カルティエ現代美術財団の新拠点のイメージ
© Jean Nouvel / ADAGP, Paris, 2024

 開幕展「エクスポジション ジェネラル」は、1984年の創設以来、同財団のプログラムに参加してきた100名以上のアーティストによる作品を通じて、同館の芸術的なアイデンティティと40年にわたる活動の軌跡を紹介する。展示は個展形式とテーマ展示の2軸で構成され、建築、生物、科学、テクノロジーといった分野を横断する現代美術の多様性を提示する。

 展覧会タイトルは、19世紀にグラン・マガザン・デュ・ルーヴルで開催されていた工芸品・衣類の展示会「Expositions Générales(一般博覧会)」に由来。

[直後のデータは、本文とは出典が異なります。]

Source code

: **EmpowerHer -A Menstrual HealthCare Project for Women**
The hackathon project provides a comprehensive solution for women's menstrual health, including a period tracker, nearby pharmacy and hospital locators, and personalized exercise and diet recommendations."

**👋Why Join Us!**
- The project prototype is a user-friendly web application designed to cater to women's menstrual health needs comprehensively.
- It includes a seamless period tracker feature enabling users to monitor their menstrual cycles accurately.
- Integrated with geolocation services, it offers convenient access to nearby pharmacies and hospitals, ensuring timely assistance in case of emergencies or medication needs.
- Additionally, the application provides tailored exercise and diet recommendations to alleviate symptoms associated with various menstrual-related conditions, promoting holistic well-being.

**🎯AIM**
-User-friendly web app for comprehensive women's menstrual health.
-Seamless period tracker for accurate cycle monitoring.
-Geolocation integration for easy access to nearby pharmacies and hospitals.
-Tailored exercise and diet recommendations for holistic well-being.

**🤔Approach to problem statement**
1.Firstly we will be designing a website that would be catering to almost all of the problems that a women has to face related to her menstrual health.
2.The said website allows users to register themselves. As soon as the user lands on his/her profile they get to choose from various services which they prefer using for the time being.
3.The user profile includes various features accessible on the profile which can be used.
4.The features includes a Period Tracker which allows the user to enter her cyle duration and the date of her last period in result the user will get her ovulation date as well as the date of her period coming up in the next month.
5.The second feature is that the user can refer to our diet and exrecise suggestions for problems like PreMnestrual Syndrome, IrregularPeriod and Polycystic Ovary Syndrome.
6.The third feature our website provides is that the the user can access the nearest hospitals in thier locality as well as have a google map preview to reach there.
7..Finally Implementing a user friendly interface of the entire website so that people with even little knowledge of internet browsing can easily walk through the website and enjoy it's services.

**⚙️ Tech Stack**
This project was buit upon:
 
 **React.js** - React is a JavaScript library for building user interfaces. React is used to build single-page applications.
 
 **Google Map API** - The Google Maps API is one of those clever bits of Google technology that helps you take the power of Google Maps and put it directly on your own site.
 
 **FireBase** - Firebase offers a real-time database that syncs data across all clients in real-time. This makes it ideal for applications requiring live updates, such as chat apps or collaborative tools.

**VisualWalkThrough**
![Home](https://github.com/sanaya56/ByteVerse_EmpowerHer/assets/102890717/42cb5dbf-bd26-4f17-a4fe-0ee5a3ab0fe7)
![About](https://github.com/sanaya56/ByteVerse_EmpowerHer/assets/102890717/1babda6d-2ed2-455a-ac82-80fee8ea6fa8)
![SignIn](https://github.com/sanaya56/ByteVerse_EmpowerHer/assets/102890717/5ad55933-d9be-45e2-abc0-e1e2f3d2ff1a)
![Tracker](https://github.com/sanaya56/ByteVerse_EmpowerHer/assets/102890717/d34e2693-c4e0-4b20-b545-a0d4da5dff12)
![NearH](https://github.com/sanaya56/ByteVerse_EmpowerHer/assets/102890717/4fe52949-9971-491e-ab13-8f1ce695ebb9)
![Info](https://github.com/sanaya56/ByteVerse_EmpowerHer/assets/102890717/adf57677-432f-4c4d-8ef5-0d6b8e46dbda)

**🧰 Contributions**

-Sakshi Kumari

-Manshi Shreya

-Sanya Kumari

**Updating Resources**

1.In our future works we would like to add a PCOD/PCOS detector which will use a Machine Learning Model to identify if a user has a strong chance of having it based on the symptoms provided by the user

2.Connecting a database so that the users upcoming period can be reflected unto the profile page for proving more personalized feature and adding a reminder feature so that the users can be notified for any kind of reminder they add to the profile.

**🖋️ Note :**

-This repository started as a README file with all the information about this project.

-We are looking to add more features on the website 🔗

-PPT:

当時の社交と発見の場の精神を現代に継承し、都市の中心でひらかれた交流の空間を目指すという意図が込められている。

カルティエ現代美術財団の新拠点のイメージ
© Jean Nouvel / ADAGP, Paris, 2024

 さらに施設内には、展示空間に加えて、教育センター、書店、レストラン、120席の多目的ホール、そしてリヴォリ通りとサントノレ通りを結ぶパッサージュ(通路)などが設置され、来場者に多面的な文化体験を提供する。展示室を見下ろせる回廊や、自然光を取り込む大きな窓、屋上庭園なども計画されており、美術館そのものが都市に開かれたひとつの風景として構想されている。都市空間と歴史に開かれた新たな文化拠点として、今後の展開が注目される。